── Data for processing

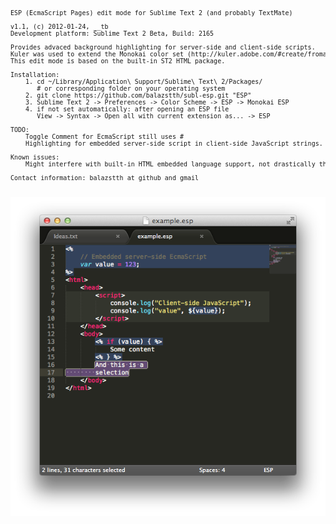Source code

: <pre style="font-size: 10px;">
ESP (EcmaScript Pages) edit mode for Sublime Text 2 (and probably TextMate)

v1.1, (c) 2012-01-24, __tb
Development platform: Sublime Text 2 Beta, Build: 2165

Provides advaced background highlighting for server-side and client-side scripts.
Kuler was used to extend the Monokai color set (http://kuler.adobe.com/#create/fromacolor)
This edit mode is based on the built-in ST2 HTML package.
    
Installation:
    1. cd ~/Library/Application\ Support/Sublime\ Text\ 2/Packages/
       # or corresponding folder on your operating system
    2. git clone https://github.com/balazstth/subl-esp.git "ESP"
    3. Sublime Text 2 -> Preferences -> Color Scheme -> ESP -> Monokai ESP
    4. if not set automatically: after opening an ESP file
       View -> Syntax -> Open all with current extension as... -> ESP

TODO:
    Toggle Comment for EcmaScript still uses #
    Highlighting for embedded server-side script in client-side JavaScript strings.

Known issues:
    Might interfere with built-in HTML embedded language support, not drastically though.

Contact information: balazstth at github and gmail

</pre>
![Screenshot](https://github.com/balazstth/subl-esp/raw/master/subl-shot.png "Screenshot")

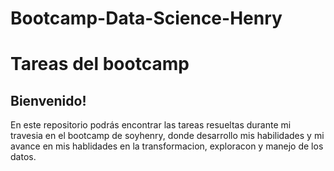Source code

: # Bootcamp-Data-Science-Henry
# Tareas del bootcamp 
##  Bienvenido!
En este repositorio podrás encontrar las tareas resueltas durante mi travesia en el bootcamp de soyhenry, donde desarrollo mis habilidades y mi avance en mis hablidades en la transformacion, exploracon y manejo de los datos.
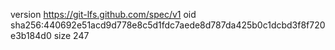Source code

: version https://git-lfs.github.com/spec/v1
oid sha256:440692e51acd9d778e8c5d1fdc7aede8d787da425b0c1dcbd3f8f720e3b184d0
size 247

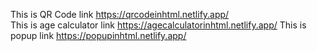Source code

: This is QR Code link https://qrcodeinhtml.netlify.app/                                                                  
This is age calculator link https://agecalculatorinhtml.netlify.app/
This is popup link https://popupinhtml.netlify.app/

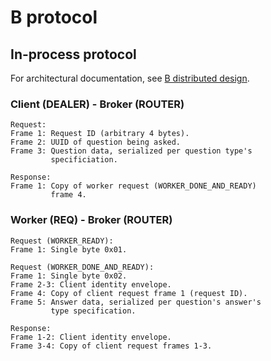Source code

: # B protocol

## In-process protocol

For architectural documentation, see [B distributed
design][Distributed-Design.md].

### Client (DEALER) - Broker (ROUTER)

    Request:
    Frame 1: Request ID (arbitrary 4 bytes).
    Frame 2: UUID of question being asked.
    Frame 3: Question data, serialized per question type's
             specificiation.

    Response:
    Frame 1: Copy of worker request (WORKER_DONE_AND_READY)
             frame 4.

### Worker (REQ) - Broker (ROUTER)

    Request (WORKER_READY):
    Frame 1: Single byte 0x01.

    Request (WORKER_DONE_AND_READY):
    Frame 1: Single byte 0x02.
    Frame 2-3: Client identity envelope.
    Frame 4: Copy of client request frame 1 (request ID).
    Frame 5: Answer data, serialized per question's answer's
             type specification.

    Response:
    Frame 1-2: Client identity envelope.
    Frame 3-4: Copy of client request frames 1-3.

[Distributed-Design.md]: Distributed-Design.md

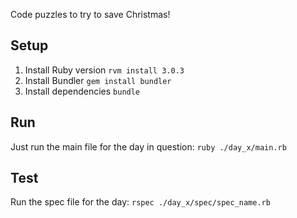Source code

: Code puzzles to try to save Christmas!

## Setup
1. Install Ruby version
    `rvm install 3.0.3`
2. Install Bundler
    `gem install bundler`
3. Install dependencies
    `bundle`

## Run
Just run the main file for the day in question:
`ruby ./day_x/main.rb`

## Test
Run the spec file for the day:
`rspec ./day_x/spec/spec_name.rb`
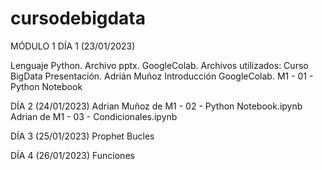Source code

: # cursodebigdata
MÓDULO 1
DÍA 1 (23/01/2023)

Lenguaje Python. Archivo pptx. GoogleColab.
Archivos utilizados: Curso BigData Presentación. Adrián Muñoz Introducción GoogleColab. 
M1 - 01 - Python Notebook

DÍA 2 (24/01/2023)
Adrian Muñoz de M1 - 02 - Python Notebook.ipynb
Adrian de M1 - 03 - Condicionales.ipynb


DÍA 3 (25/01/2023)
Prophet
Bucles

DÍA 4 (26/01/2023)
Funciones

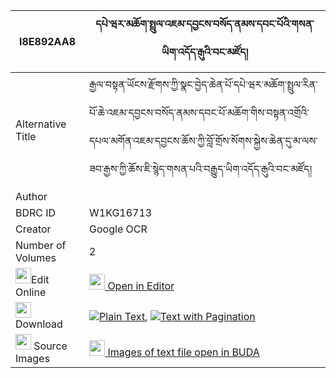 |I8E892AA8|དཔེ་ཝར་མཆོག་སྤྲུལ་འཇམ་དབྱངས་བསོད་ནམས་དབང་པོའི་གསན་ཡིག་འདོད་རྒུའི་བང་མཛོད། 
| --- | --- 
|Alternative Title |རྒྱལ་བསྟན་ཡོངས་རྫོགས་ཀྱི་སྣང་བྱེད་ཆེན་པོ་དཔེ་ཝར་མཆོག་སྤྲུལ་རིན་པོ་ཆེ་འཇམ་དབྱངས་བསོད་ནམས་དབང་པོ་མཆོག་གིས་བསྟན་འགྲོའི་དཔལ་མགོན་འཇམ་དབྱངས་ཆོས་ཀྱི་བློ་གྲོས་སོགས་སྐྱེས་ཆེན་དུ་མ་ལས་ཟབ་རྒྱས་ཀྱི་ཆོས་ཇི་སྙེད་གསན་པའི་བརྒྱུད་ཡིག་འདོད་རྒུའི་བང་མཛོད།
|Author | 
|BDRC ID | W1KG16713
|Creator | Google OCR
|Number of Volumes| 2
|<img width="25" src="https://img.icons8.com/color/25/000000/edit-property.png">Edit Online| [<img width="25" src="https://avatars.githubusercontent.com/u/45091458?s=200&v=4"> Open in Editor](http://editor.openpecha.org/I8E892AA8)
|<img width="25" src="https://img.icons8.com/fluent/48/000000/download-2.png"/>  Download | [![](https://img.icons8.com/color/20/000000/txt.png)Plain Text](https://github.com/Openpecha/I8E892AA8/releases/download/v2/pe_wa_ra_choktrul_jamyang_sona_plain_I8E892AA8.zip), [![](https://img.icons8.com/color/20/000000/txt.png)Text with Pagination](https://github.com/Openpecha/I8E892AA8/releases/download/v2/pe_wa_ra_choktrul_jamyang_sona_pages_I8E892AA8.zip)
|<img width="25" src="https://img.icons8.com/plasticine/100/000000/pictures-folder.png"/>  Source Images | [<img width="25" src="https://library.bdrc.io/icons/BUDA-small.svg"> Images of text file open in BUDA](https://library.bdrc.io/show/bdr:W1KG16713)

────

What needs to be done :: Tally the lines of the preceding listing in which the word "serialized" appears; state nothing but the total.

Solution to the exercise :: 2